In a non-hostile environment, time can move fast between iteration/ adaptation. The risk of a change leading to death is lower as the environment is tolerant of change. The jumps can be more significant with fewer threats. Because the environment has a wide tolerance, it is less sensitive to risk (5 sigma deviation is acceptable); therefore, you can have large scale automation, programmable algorithms and less finely tuned processes, methods and rules. Innovation and change will come thick and fast as the environment is amiable and amicable. The time between this innovation and adaptation is fast. The environment creates more volatility, uncertainty, complexity and ambiguity. Politics and power focus on control over survival. The world is full of paradoxes. Non-hostile environments will become more hostile.

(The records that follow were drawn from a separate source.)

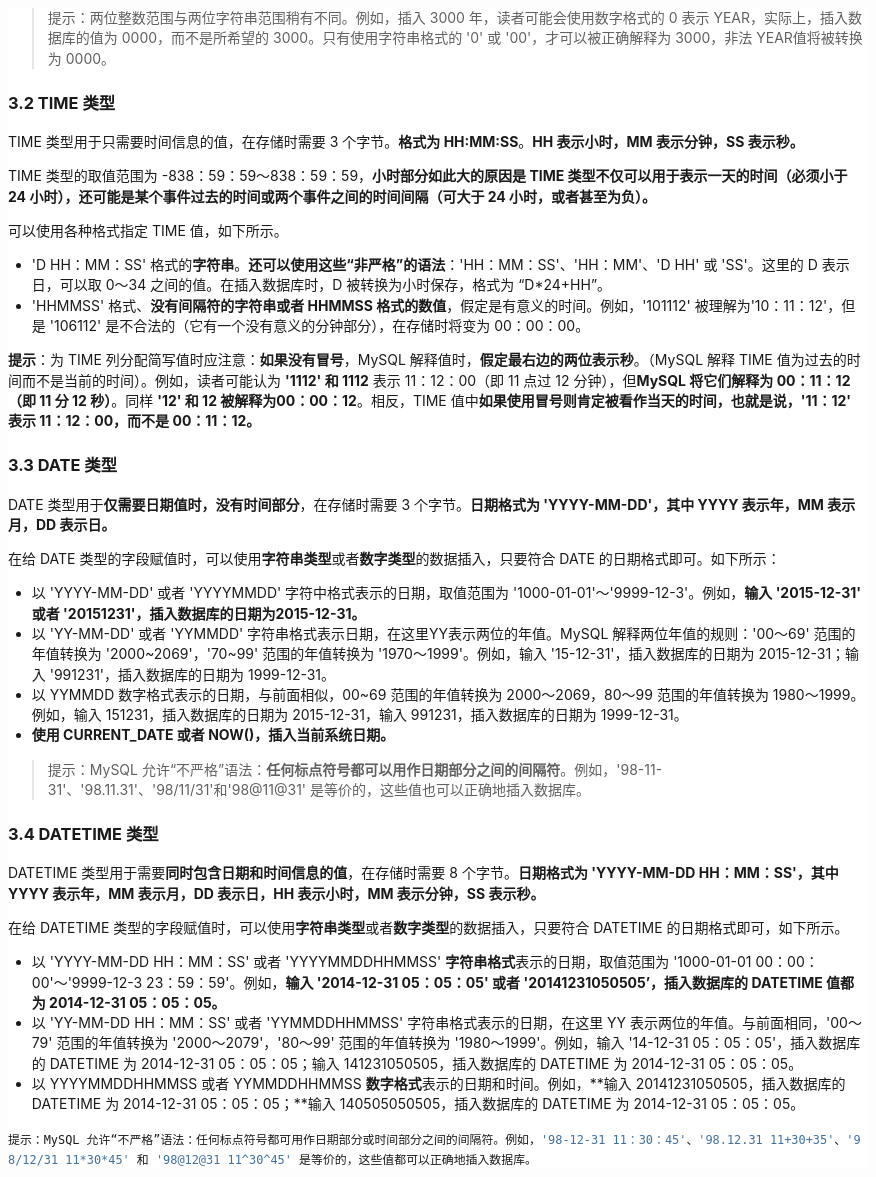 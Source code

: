> 提示：两位整数范围与两位字符串范围稍有不同。例如，插入 3000 年，读者可能会使用数字格式的 0 表示 YEAR，实际上，插入数据库的值为  0000，而不是所希望的 3000。只有使用字符串格式的 '0' 或 '00'，才可以被正确解释为 3000，非法 YEAR值将被转换为  0000。

### 3.2 TIME 类型

TIME 类型用于只需要时间信息的值，在存储时需要 3 个字节。**格式为 HH:MM:SS**。**HH 表示小时，MM 表示分钟，SS 表示秒。**

 TIME 类型的取值范围为 -838：59：59～838：59：59，**小时部分如此大的原因是 TIME 类型不仅可以用于表示一天的时间（必须小于 24 小时），还可能是某个事件过去的时间或两个事件之间的时间间隔（可大于 24 小时，或者甚至为负）。**

 可以使用各种格式指定 TIME 值，如下所示。

- 'D HH：MM：SS' 格式的**字符串**。**还可以使用这些“非严格”的语法**：'HH：MM：SS'、'HH：MM'、'D HH' 或 'SS'。这里的 D 表示日，可以取 0～34 之间的值。在插入数据库时，D 被转换为小时保存，格式为 “D*24+HH”。
- 'HHMMSS' 格式、**没有间隔符的字符串或者 HHMMSS 格式的数值**，假定是有意义的时间。例如，'101112' 被理解为'10：11：12'，但是 '106112' 是不合法的（它有一个没有意义的分钟部分），在存储时将变为 00：00：00。

**提示**：为 TIME 列分配简写值时应注意：**如果没有冒号**，MySQL 解释值时，**假定最右边的两位表示秒**。（MySQL 解释 TIME  值为过去的时间而不是当前的时间）。例如，读者可能认为 **'1112' 和 1112** 表示 11：12：00（即 11 点过 12  分钟），但**MySQL 将它们解释为 00：11：12（即 11 分 12 秒）**。同样 **'12' 和 12  被解释为00：00：12**。相反，TIME 值中**如果使用冒号则肯定被看作当天的时间，也就是说，'11：12' 表示 11：12：00，而不是  00：11：12。**

### 3.3 DATE 类型

DATE 类型用于**仅需要日期值时，没有时间部分**，在存储时需要 3 个字节。**日期格式为 'YYYY-MM-DD'，其中 YYYY 表示年，MM 表示月，DD 表示日。**

 在给 DATE 类型的字段赋值时，可以使用**字符串类型**或者**数字类型**的数据插入，只要符合 DATE 的日期格式即可。如下所示：

- 以 'YYYY-MM-DD' 或者 'YYYYMMDD' 字符中格式表示的日期，取值范围为 '1000-01-01'～'9999-12-3'。例如，**输入 '2015-12-31' 或者 '20151231'，插入数据库的日期为2015-12-31。**
- 以 'YY-MM-DD' 或者 'YYMMDD' 字符串格式表示日期，在这里YY表示两位的年值。MySQL 解释两位年值的规则：'00～69'  范围的年值转换为 '2000~2069'，'70~99' 范围的年值转换为 '1970～1999'。例如，输入  '15-12-31'，插入数据库的日期为 2015-12-31；输入 '991231'，插入数据库的日期为 1999-12-31。
- 以 YYMMDD 数字格式表示的日期，与前面相似，00~69 范围的年值转换为 2000～2069，80～99 范围的年值转换为  1980～1999。例如，输入 151231，插入数据库的日期为 2015-12-31，输入 991231，插入数据库的日期为  1999-12-31。
- **使用 CURRENT_DATE 或者 NOW()，插入当前系统日期。**

> 提示：MySQL 允许“不严格”语法：**任何标点符号都可以用作日期部分之间的间隔符**。例如，'98-11-31'、'98.11.31'、'98/11/31'和'98@11@31' 是等价的，这些值也可以正确地插入数据库。

### 3.4 DATETIME 类型

DATETIME 类型用于需要**同时包含日期和时间信息的值**，在存储时需要 8 个字节。**日期格式为 'YYYY-MM-DD HH：MM：SS'，其中 YYYY 表示年，MM 表示月，DD 表示日，HH 表示小时，MM 表示分钟，SS 表示秒。**

在给 DATETIME 类型的字段赋值时，可以使用**字符串类型**或者**数字类型**的数据插入，只要符合 DATETIME 的日期格式即可，如下所示。

- 以 'YYYY-MM-DD HH：MM：SS' 或者 'YYYYMMDDHHMMSS' **字符串格式**表示的日期，取值范围为 '1000-01-01 00：00：00'～'9999-12-3 23：59：59'。例如，**输入 '2014-12-31 05：05：05' 或者  '20141231050505’，插入数据库的 DATETIME 值都为 2014-12-31 05：05：05。**
- 以 'YY-MM-DD HH：MM：SS' 或者 'YYMMDDHHMMSS' 字符串格式表示的日期，在这里 YY  表示两位的年值。与前面相同，'00～79' 范围的年值转换为 '2000～2079'，'80～99' 范围的年值转换为  '1980～1999'。例如，输入 '14-12-31 05：05：05'，插入数据库的 DATETIME 为 2014-12-31  05：05：05；输入 141231050505，插入数据库的 DATETIME 为 2014-12-31 05：05：05。
- 以 YYYYMMDDHHMMSS 或者 YYMMDDHHMMSS **数字格式**表示的日期和时间。例如，**输入  20141231050505，插入数据库的 DATETIME 为 2014-12-31 05：05：05；**输入  140505050505，插入数据库的 DATETIME 为 2014-12-31 05：05：05。

```sql
提示：MySQL 允许“不严格”语法：任何标点符号都可用作日期部分或时间部分之间的间隔符。例如，'98-12-31 11：30：45'、'98.12.31 11+30+35'、'98/12/31 11*30*45' 和 '98@12@31 11^30^45' 是等价的，这些值都可以正确地插入数据库。
```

Yes, there are problems will all analogies, and this one breaks down; however, there is a principle here worth thinking about. In hostile environments, there are fewer paradoxes. I would argue that this is because survival is one driving purpose. Survival is one of the four-opposing purposes in the peak-paradox model. In non-hostile environments, you can optimise for more than one thing. Indeed you can have many purposes all competing. This leads to many paradoxes. In work environments where senior leadership is unable to comprehend paradoxes, I also observe hostile environments (different to natural ones but just as toxic). Where I find teams that embrace VUCA, innovation, change and can see the paradoxes in their data, facts and knowledge; I observe congenial, amenable, non-hostile and anti-hostile environments.
The key here is not this observation but about direction. Knowing which camp you are in is essential, but so too is knowing the direction. How to measure Peak-Hostility is going to be another post. Non-hostile places tend to become more hostile because of politics and power dynamics; dealing with paradoxes is hard work. Because they demand working together and clarity of purpose, hostile environments can become less hostile.
If we plot this thinking on the Peak Pardox framework, I believe it will be difficult to escape the dynamics of Peak Human Purpose (survival) until scarcity is resolved. At Peak Individual Purpose, the few will control, but this creates a hostile environment for the majority. Peak Work, we observe fierce competition between the two camps, where hostile can win by focussing on costs, but non-hostile wins through innovation. At Peak Society Purpose - there is something unique as non-hostile could lead to anti-hostile.
As to decision-making, what becomes critical is whether your decision-making processes match your (hostile/ non-hostile) environment and direction, as they demand very different approaches. Hostile, in many ways, is more straightforward as there is a much more defined purpose to which decisions can be aligned. Non-hostile introduce paradoxes, optimisation and complexity into the processes with many interested stakeholders. If there is a mismatch in methods, this can be destructive—much more to think about.